_Exercise objective_
Taking the listing below, restate word for word each line from the line with "About stdlib..." to the line with "<p>When you use", ends included, and stop there.

_Provided records_
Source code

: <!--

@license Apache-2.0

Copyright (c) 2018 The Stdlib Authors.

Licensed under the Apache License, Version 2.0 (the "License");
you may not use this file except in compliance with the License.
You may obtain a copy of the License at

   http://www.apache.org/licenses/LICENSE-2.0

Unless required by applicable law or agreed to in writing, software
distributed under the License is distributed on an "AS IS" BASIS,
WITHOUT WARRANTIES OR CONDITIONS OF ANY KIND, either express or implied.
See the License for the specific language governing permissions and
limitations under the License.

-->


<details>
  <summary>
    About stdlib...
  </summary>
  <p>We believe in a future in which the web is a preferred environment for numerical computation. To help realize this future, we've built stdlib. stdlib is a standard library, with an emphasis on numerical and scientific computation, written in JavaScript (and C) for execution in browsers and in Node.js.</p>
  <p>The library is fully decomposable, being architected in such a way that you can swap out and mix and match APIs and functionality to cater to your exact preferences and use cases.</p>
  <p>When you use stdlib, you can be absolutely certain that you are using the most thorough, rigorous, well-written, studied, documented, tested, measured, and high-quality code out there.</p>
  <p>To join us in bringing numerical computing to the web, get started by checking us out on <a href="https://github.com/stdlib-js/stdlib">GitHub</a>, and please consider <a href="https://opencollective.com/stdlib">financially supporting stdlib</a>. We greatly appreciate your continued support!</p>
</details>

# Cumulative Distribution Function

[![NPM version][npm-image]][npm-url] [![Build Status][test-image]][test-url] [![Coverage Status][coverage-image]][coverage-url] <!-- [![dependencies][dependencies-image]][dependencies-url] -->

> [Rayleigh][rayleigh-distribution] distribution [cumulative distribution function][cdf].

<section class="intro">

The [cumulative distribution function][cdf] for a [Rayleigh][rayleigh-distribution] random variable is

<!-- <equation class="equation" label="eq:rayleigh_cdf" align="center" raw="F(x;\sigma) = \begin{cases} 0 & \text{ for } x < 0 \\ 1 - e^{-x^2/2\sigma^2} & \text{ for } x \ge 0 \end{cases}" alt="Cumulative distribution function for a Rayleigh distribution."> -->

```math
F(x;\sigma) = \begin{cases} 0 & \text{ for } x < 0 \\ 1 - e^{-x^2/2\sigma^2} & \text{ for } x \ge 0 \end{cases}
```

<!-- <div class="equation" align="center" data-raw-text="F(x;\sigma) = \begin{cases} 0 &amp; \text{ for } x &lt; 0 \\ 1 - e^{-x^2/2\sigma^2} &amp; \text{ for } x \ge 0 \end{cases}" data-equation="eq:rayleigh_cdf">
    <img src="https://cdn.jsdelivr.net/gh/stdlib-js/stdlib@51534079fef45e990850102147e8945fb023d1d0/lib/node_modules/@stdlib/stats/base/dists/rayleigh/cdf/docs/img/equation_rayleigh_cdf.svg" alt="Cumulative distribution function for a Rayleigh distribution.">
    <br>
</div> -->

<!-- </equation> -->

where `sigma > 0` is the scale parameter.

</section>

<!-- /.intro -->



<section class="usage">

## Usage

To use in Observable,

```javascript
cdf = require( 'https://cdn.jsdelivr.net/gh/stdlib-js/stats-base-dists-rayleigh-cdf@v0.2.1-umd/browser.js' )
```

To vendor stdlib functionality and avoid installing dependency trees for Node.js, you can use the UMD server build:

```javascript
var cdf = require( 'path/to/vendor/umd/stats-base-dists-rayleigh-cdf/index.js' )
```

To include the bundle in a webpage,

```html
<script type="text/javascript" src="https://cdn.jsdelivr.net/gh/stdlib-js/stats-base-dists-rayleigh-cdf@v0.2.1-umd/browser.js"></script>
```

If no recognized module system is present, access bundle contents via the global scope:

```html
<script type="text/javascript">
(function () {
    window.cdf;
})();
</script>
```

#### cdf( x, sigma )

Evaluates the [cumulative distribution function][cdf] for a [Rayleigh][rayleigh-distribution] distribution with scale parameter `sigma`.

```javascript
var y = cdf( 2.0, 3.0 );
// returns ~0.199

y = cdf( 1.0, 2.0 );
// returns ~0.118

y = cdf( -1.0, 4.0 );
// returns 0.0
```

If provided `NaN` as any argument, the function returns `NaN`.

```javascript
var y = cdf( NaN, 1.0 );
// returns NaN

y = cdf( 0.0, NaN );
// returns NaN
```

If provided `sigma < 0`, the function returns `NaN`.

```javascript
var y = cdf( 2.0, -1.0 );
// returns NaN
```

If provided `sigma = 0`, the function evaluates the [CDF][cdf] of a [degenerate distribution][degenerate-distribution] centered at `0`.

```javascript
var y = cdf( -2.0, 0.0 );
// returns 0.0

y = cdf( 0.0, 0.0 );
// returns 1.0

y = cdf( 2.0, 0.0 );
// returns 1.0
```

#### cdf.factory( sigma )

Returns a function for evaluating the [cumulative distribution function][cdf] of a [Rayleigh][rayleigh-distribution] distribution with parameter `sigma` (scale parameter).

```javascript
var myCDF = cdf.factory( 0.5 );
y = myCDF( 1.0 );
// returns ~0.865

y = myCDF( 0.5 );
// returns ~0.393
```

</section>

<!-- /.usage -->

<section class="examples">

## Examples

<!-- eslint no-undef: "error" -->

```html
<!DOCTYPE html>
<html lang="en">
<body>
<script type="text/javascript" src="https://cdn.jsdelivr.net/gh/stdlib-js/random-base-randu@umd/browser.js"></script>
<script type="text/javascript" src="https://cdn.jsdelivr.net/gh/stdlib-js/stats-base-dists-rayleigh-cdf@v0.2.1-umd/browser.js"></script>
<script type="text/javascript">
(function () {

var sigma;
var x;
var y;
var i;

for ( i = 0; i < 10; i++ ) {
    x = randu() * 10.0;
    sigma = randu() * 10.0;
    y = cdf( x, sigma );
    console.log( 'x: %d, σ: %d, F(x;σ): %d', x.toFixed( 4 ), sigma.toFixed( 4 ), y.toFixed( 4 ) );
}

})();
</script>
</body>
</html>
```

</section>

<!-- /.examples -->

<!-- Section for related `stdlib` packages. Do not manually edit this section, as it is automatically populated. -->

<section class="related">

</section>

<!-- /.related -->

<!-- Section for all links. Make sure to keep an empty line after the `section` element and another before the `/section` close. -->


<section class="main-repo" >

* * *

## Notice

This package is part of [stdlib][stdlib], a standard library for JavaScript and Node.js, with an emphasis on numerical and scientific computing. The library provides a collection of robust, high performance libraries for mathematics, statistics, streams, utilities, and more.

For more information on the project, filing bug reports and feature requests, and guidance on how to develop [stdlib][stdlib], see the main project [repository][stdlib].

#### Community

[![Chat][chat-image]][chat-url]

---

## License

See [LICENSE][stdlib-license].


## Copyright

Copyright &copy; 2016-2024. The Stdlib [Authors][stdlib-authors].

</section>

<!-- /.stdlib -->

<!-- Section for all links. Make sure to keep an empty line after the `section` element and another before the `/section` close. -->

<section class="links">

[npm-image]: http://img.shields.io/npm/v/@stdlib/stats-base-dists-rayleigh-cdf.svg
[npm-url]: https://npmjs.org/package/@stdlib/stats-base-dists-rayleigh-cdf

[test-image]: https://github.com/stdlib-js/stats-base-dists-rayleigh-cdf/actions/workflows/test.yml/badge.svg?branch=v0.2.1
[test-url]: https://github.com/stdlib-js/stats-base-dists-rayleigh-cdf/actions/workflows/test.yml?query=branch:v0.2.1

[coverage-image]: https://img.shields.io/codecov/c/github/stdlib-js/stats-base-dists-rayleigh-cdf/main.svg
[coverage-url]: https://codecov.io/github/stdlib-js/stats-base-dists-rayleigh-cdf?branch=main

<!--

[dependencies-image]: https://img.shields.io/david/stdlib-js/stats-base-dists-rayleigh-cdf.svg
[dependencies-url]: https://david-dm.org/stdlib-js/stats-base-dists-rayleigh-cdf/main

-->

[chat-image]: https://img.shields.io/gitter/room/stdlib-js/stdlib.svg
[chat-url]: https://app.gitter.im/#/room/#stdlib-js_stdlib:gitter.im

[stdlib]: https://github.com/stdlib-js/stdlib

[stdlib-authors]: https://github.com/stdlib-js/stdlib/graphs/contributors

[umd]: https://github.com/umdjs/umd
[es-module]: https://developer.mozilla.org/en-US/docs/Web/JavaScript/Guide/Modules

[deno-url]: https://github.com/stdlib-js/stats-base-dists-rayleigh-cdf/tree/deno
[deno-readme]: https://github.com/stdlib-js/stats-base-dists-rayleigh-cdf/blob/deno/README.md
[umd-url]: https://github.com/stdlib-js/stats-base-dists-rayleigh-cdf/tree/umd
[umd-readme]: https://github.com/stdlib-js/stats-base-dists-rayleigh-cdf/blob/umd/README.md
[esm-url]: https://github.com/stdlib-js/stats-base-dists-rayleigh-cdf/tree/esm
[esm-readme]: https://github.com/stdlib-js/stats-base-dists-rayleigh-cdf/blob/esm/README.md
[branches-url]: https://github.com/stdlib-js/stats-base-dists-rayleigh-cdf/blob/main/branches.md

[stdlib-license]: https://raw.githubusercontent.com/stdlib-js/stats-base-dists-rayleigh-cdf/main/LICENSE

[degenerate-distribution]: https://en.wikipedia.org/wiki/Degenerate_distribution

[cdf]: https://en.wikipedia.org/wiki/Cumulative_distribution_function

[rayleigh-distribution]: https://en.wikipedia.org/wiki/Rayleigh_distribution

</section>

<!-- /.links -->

_Result of this task_
    About stdlib...
  </summary>
  <p>We believe in a future in which the web is a preferred environment for numerical computation. To help realize this future, we've built stdlib. stdlib is a standard library, with an emphasis on numerical and scientific computation, written in JavaScript (and C) for execution in browsers and in Node.js.</p>
  <p>The library is fully decomposable, being architected in such a way that you can swap out and mix and match APIs and functionality to cater to your exact preferences and use cases.</p>
  <p>When you use stdlib, you can be absolutely certain that you are using the most thorough, rigorous, well-written, studied, documented, tested, measured, and high-quality code out there.</p>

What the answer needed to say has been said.